1. Spatialization: A Century of Encoding Space in Audio
Before addressing upmixing, it is essential to understand the broader history of spatial audio — because every advance in spatialization has faced the same fundamental challenge: how to encode a three-dimensional sound field into a finite number of channels, and how to decode it faithfully on the other end.
1.1. From Mono to Stereo: The Birth of Spatial Encoding
The history of spatial audio begins with a single insight: that two channels can encode a continuous sound field.

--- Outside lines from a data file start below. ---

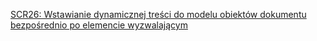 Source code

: [SCR26: Wstawianie dynamicznej treści do modelu obiektów dokumentu bezpośrednio po elemencie wyzwalającym](https://www.w3.org/WAI/WCAG22/Techniques/client-side-script/SCR26) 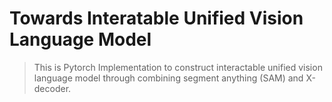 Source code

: # Towards Interatable Unified Vision Language Model

> This is Pytorch Implementation to construct interactable unified vision language model through combining segment anything (SAM) and X-decoder. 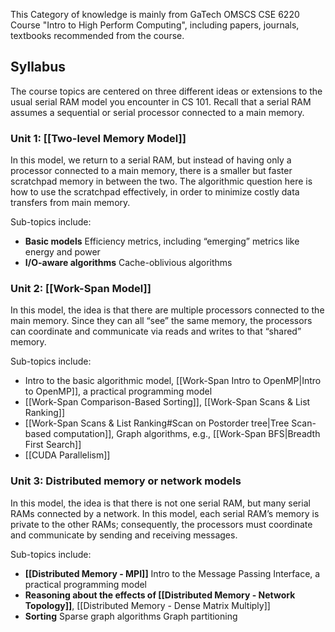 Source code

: This Category of knowledge is mainly from GaTech OMSCS CSE 6220 Course "Intro to High Perform Computing", including papers, journals, textbooks recommended from the course.

## Syllabus
The course topics are centered on three different ideas or extensions to the usual serial RAM model you encounter in CS 101. Recall that a serial RAM assumes a sequential or serial processor connected to a main memory.

### Unit 1: [[Two-level Memory Model]]
In this model, we return to a serial RAM, but instead of having only a processor connected to a main memory, there is a smaller but faster scratchpad memory in between the two. The algorithmic question here is how to use the scratchpad effectively, in order to minimize costly data transfers from main memory.

Sub-topics include:
- **Basic models** Efficiency metrics, including “emerging” metrics like energy and power 
- **I/O-aware algorithms** Cache-oblivious algorithms

### Unit 2: [[Work-Span Model]]
In this model, the idea is that there are multiple processors connected to the main memory. Since they can all “see” the same memory, the processors can coordinate and communicate via reads and writes to that “shared” memory.

Sub-topics include:
- Intro to the basic algorithmic model, [[Work-Span Intro to OpenMP|Intro to OpenMP]], a practical programming model 
- [[Work-Span Comparison-Based Sorting]], [[Work-Span Scans & List Ranking]]
- [[Work-Span Scans & List Ranking#Scan on Postorder tree|Tree Scan-based computation]], Graph algorithms, e.g., [[Work-Span BFS|Breadth First Search]]
- [[CUDA Parallelism]]

### Unit 3: Distributed memory or network models
In this model, the idea is that there is not one serial RAM, but many serial RAMs connected by a network. In this model, each serial RAM’s memory is private to the other RAMs; consequently, the processors must coordinate and communicate by sending and receiving messages.

Sub-topics include:
-  **[[Distributed Memory - MPI]]** Intro to the Message Passing Interface, a practical programming model 
-  **Reasoning about the effects of [[Distributed Memory - Network Topology]]**, [[Distributed Memory - Dense Matrix Multiply]]
-  **Sorting** Sparse graph algorithms Graph partitioning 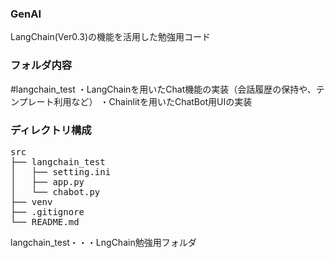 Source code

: ### GenAI
LangChain(Ver0.3)の機能を活用した勉強用コード

### フォルダ内容
#langchain_test
・LangChainを用いたChat機能の実装（会話履歴の保持や、テンプレート利用など）
・Chainlitを用いたChatBot用UIの実装

### ディレクトリ構成
<pre>
src
├── langchain_test
│   ├── setting.ini
│   ├── app.py
│   └── chabot.py
├── venv
├── .gitignore
└── README.md
</pre>

langchain_test・・・LngChain勉強用フォルダ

In 1881, Clement Ader demonstrated the Theatrophone at the Paris Opera — a system of telephone lines transmitting binaural audio from microphones placed on either side of the stage. Listeners holding two receivers to their ears perceived spatial depth and width. It was the first documented spatial audio experience.
Fifty years later, Alan Blumlein formalized the principles. His 1931 patent (UK 394,325, filed 14 December 1931, accepted 14 June 1933) contained 70 claims covering stereo recording, reproduction, and the mathematical basis for phantom source imaging. Blumlein demonstrated that inter-channel amplitude and phase relationships could encode a continuous spatial field — that the listener perceives sounds between loudspeakers, not at them. This was not a subjective impression but a psychoacoustic phenomenon rooted in Interaural Level Differences (ILD) and Interaural Time Differences (ITD). (IEEE Milestone, 2017; EMI Archive Trust)
Stereo became the dominant consumer format by the late 1960s. It remains so today: an estimated 97–99% of the world's recorded music catalog exists in stereo or mono.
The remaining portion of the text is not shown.